━━━ RECORDS PROVIDED

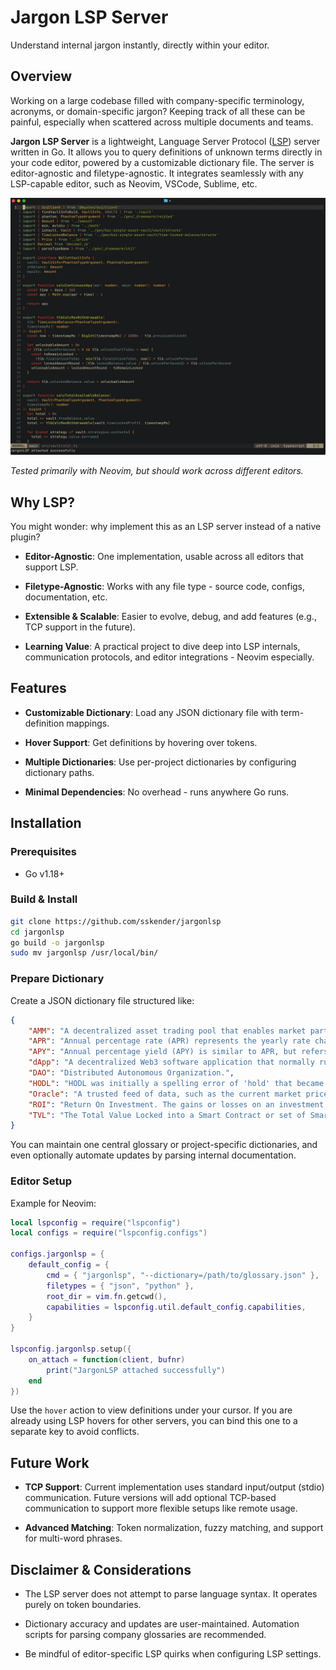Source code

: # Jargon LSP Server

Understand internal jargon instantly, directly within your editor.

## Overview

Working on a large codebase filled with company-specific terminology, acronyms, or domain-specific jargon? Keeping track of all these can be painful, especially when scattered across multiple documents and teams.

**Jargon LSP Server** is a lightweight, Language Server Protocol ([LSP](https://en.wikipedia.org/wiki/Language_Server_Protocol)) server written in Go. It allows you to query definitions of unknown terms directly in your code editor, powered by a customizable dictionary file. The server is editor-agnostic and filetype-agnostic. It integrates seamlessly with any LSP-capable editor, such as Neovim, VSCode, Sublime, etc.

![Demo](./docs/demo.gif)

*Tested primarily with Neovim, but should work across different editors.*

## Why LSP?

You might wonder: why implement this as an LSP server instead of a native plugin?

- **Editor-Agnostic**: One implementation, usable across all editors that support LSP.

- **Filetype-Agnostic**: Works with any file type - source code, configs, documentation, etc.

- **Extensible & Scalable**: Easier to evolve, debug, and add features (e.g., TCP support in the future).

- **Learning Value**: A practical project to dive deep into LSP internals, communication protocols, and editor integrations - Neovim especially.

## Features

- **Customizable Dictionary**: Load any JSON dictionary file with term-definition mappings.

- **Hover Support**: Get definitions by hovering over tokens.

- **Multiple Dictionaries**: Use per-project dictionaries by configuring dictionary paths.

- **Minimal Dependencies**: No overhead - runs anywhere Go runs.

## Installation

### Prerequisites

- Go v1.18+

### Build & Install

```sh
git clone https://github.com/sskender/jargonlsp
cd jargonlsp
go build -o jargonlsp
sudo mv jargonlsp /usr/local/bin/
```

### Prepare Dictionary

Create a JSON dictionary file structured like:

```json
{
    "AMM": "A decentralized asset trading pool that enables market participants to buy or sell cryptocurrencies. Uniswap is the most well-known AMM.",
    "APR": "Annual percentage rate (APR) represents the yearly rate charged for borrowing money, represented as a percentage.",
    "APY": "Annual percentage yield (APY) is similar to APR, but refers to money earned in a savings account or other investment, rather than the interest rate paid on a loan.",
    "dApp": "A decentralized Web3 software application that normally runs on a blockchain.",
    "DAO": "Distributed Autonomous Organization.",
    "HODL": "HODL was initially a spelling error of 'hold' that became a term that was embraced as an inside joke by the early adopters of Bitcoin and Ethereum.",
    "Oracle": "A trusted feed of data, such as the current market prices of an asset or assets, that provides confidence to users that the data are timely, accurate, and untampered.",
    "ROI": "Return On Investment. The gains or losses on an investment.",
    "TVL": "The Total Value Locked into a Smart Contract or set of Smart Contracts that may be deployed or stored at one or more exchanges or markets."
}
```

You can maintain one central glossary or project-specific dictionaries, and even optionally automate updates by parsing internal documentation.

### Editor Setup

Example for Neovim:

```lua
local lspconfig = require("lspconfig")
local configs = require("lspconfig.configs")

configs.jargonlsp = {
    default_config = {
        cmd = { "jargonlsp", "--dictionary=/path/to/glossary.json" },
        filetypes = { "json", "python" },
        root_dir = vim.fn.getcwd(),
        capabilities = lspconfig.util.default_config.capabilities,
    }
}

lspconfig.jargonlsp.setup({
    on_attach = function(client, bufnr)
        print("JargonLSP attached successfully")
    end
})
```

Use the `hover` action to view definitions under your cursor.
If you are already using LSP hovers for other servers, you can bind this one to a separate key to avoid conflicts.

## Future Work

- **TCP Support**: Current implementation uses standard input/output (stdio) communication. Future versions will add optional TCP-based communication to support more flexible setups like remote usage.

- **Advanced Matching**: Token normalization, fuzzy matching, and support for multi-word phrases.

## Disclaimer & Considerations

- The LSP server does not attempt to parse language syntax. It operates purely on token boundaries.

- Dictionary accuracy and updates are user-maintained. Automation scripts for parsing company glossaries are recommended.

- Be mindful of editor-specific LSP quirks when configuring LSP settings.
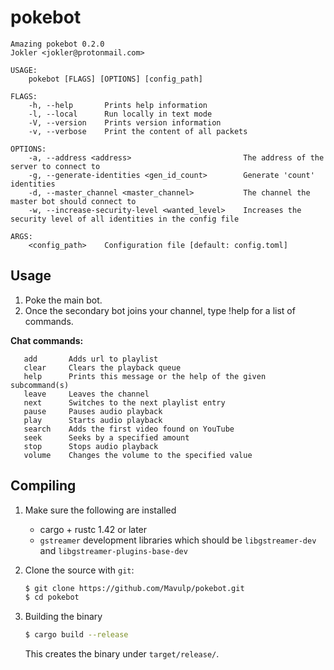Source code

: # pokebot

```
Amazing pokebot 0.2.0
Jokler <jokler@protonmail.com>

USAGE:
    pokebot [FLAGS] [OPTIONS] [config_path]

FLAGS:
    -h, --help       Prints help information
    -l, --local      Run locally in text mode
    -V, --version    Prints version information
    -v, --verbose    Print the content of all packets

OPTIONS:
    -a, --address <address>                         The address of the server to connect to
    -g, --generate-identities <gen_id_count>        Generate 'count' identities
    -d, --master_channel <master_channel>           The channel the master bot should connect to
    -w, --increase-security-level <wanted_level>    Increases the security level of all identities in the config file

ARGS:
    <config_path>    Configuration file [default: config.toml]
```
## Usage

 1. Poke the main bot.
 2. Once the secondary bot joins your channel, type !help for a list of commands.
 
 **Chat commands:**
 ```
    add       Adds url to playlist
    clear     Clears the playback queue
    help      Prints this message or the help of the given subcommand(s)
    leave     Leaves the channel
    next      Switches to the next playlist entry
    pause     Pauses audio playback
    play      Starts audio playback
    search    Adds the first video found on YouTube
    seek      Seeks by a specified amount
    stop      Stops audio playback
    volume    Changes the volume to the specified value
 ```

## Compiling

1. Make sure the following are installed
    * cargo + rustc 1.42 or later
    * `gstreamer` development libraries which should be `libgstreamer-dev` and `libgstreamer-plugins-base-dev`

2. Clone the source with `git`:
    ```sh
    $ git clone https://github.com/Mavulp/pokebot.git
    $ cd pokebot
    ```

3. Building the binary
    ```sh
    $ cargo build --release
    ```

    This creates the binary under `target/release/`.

━━━━━━

- EXERCISE DESCRIPTION -
Give the count of lines above that include the word "channel", stating no other information.

- YOUR RESPONSE -
3